**PROBLEM REQUIREMENTS:** What lines in the records below hold the string "Диакон"? Please show them.

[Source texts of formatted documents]
★ ★ ★ ★

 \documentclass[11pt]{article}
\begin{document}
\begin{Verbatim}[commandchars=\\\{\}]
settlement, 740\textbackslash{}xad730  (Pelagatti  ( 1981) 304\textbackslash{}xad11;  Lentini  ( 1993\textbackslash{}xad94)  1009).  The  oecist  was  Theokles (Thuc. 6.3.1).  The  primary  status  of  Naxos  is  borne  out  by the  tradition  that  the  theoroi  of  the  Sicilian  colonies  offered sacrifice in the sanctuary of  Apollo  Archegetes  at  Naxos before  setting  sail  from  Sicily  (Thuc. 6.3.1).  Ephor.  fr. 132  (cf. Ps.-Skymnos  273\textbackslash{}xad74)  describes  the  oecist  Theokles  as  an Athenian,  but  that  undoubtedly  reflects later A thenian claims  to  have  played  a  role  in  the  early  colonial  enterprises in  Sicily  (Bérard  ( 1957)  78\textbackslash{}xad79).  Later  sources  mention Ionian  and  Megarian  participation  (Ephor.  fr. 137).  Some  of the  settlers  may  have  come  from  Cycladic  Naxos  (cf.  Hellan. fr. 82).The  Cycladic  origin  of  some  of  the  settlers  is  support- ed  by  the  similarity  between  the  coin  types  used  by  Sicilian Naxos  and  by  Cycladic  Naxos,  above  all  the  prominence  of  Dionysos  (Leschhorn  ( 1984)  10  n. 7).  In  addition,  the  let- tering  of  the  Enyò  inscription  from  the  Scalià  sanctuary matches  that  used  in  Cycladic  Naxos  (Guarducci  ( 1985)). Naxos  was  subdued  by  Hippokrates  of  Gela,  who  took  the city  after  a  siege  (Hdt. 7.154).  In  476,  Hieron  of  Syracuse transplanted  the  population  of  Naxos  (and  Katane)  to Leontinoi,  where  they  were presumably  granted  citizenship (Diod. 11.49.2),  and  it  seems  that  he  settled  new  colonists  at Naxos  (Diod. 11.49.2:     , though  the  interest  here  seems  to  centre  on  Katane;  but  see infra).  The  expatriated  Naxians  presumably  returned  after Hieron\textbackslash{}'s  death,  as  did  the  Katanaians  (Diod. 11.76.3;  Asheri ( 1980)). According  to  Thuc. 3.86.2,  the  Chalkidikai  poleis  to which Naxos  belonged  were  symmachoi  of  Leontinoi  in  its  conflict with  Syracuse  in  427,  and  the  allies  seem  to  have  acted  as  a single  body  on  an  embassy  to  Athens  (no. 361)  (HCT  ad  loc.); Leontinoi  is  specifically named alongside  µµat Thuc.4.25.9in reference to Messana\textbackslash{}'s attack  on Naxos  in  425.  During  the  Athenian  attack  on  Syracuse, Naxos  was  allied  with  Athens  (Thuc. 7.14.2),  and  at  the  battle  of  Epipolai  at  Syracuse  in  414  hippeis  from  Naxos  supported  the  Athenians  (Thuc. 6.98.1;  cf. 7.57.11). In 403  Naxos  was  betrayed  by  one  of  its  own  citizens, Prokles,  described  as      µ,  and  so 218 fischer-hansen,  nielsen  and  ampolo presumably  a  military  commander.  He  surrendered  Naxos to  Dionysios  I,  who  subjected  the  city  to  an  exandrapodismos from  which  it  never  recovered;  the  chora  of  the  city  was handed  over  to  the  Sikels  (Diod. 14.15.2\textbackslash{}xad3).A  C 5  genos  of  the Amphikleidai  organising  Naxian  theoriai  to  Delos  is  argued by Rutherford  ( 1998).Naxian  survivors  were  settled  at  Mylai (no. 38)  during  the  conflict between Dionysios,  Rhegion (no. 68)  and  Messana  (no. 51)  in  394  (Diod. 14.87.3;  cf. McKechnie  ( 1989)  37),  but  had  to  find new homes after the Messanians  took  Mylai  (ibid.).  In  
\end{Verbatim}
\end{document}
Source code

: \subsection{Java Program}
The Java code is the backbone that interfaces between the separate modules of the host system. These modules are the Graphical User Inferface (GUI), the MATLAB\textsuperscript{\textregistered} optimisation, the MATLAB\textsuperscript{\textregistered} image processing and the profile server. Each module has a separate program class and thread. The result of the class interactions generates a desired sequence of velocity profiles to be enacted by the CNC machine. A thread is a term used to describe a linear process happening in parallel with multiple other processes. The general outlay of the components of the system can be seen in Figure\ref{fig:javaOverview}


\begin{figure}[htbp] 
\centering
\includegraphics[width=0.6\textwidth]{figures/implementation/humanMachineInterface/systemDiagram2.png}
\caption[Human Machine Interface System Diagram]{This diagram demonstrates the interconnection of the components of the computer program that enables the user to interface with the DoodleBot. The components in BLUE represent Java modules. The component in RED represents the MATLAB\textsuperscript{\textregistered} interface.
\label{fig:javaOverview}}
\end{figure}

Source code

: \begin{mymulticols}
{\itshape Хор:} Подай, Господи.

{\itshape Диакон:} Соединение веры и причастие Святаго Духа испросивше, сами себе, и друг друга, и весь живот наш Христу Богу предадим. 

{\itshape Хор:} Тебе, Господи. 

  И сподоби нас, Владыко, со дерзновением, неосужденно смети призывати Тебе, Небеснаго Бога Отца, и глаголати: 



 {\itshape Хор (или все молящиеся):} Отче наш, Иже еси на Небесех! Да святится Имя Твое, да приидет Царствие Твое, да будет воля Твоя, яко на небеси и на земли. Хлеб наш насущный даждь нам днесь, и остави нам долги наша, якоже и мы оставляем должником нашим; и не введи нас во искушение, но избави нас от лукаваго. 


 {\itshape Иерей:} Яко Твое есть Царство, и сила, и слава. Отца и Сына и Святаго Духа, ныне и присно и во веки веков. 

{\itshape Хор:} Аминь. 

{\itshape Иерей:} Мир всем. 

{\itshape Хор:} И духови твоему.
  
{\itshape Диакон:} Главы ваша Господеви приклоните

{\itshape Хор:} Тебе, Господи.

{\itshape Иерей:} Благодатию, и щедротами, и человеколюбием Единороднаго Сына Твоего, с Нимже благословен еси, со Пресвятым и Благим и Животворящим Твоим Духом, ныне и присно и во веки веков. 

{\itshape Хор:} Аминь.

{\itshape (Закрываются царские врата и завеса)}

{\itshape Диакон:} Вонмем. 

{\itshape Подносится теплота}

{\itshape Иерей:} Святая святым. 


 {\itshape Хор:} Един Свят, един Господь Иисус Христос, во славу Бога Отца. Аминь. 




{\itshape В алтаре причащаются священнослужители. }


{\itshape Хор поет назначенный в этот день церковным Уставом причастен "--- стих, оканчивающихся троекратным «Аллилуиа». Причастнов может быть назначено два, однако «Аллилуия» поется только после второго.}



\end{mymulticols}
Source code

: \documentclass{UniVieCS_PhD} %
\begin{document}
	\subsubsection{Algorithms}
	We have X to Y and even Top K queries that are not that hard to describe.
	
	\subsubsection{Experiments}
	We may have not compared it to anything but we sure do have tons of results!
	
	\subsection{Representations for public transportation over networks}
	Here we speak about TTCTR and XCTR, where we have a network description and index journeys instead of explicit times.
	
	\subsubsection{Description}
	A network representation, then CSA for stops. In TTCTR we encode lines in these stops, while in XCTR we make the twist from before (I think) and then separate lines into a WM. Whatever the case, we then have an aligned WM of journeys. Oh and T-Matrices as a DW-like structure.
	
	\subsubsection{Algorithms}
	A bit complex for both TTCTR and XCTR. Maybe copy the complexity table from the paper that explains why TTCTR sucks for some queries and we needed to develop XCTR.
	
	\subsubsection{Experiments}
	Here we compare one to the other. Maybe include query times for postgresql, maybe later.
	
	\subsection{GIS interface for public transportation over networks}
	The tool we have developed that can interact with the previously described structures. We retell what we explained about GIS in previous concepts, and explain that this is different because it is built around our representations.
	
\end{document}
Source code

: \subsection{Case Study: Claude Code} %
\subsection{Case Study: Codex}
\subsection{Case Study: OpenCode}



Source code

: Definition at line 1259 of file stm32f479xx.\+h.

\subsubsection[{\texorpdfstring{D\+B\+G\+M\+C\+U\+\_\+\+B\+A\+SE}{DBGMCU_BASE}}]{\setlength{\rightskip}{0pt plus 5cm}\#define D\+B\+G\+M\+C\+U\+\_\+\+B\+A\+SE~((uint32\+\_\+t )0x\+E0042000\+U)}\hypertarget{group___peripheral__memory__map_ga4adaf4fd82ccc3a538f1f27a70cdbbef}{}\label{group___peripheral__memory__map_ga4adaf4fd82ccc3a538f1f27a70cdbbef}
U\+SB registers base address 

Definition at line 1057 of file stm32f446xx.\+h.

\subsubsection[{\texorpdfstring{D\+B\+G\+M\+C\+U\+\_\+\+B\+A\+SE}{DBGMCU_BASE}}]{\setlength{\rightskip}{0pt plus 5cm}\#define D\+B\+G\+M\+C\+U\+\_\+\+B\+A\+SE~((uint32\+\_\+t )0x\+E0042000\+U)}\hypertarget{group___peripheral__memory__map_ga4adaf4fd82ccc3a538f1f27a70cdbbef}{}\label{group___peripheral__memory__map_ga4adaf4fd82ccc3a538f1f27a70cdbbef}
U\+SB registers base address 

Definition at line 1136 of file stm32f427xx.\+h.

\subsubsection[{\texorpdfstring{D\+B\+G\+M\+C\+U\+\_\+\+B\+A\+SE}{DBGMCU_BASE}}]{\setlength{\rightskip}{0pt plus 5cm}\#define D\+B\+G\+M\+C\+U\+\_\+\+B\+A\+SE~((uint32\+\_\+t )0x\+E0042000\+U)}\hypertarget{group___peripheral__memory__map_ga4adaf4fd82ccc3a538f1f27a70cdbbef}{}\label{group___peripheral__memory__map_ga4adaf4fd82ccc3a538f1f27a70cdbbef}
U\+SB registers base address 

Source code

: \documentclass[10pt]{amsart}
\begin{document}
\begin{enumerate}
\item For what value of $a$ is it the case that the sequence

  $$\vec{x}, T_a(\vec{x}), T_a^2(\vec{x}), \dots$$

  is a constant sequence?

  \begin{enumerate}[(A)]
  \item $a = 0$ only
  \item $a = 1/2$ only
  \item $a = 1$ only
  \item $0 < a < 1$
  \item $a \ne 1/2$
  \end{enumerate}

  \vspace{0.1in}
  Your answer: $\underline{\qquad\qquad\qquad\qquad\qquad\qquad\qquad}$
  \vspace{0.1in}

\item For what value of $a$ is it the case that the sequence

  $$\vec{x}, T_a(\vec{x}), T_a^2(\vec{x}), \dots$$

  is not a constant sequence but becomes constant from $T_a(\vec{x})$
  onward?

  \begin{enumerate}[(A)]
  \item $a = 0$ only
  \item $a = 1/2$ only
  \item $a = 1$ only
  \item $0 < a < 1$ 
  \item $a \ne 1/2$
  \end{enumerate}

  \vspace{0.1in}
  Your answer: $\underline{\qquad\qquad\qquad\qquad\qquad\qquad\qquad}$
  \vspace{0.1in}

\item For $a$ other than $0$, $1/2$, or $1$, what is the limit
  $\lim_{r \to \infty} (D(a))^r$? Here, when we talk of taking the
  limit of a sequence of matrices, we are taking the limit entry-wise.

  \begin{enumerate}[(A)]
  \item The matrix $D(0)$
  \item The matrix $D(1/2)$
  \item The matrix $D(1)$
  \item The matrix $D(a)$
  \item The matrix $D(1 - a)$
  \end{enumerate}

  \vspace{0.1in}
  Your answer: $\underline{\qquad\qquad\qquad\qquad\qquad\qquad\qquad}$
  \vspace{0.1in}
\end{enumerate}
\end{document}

★ ★ ★ ★

**WRITTEN ANSWER:**
{\itshape Диакон:} Соединение веры и причастие Святаго Духа испросивше, сами себе, и друг друга, и весь живот наш Христу Богу предадим. 
{\itshape Диакон:} Главы ваша Господеви приклоните
{\itshape Диакон:} Вонмем. 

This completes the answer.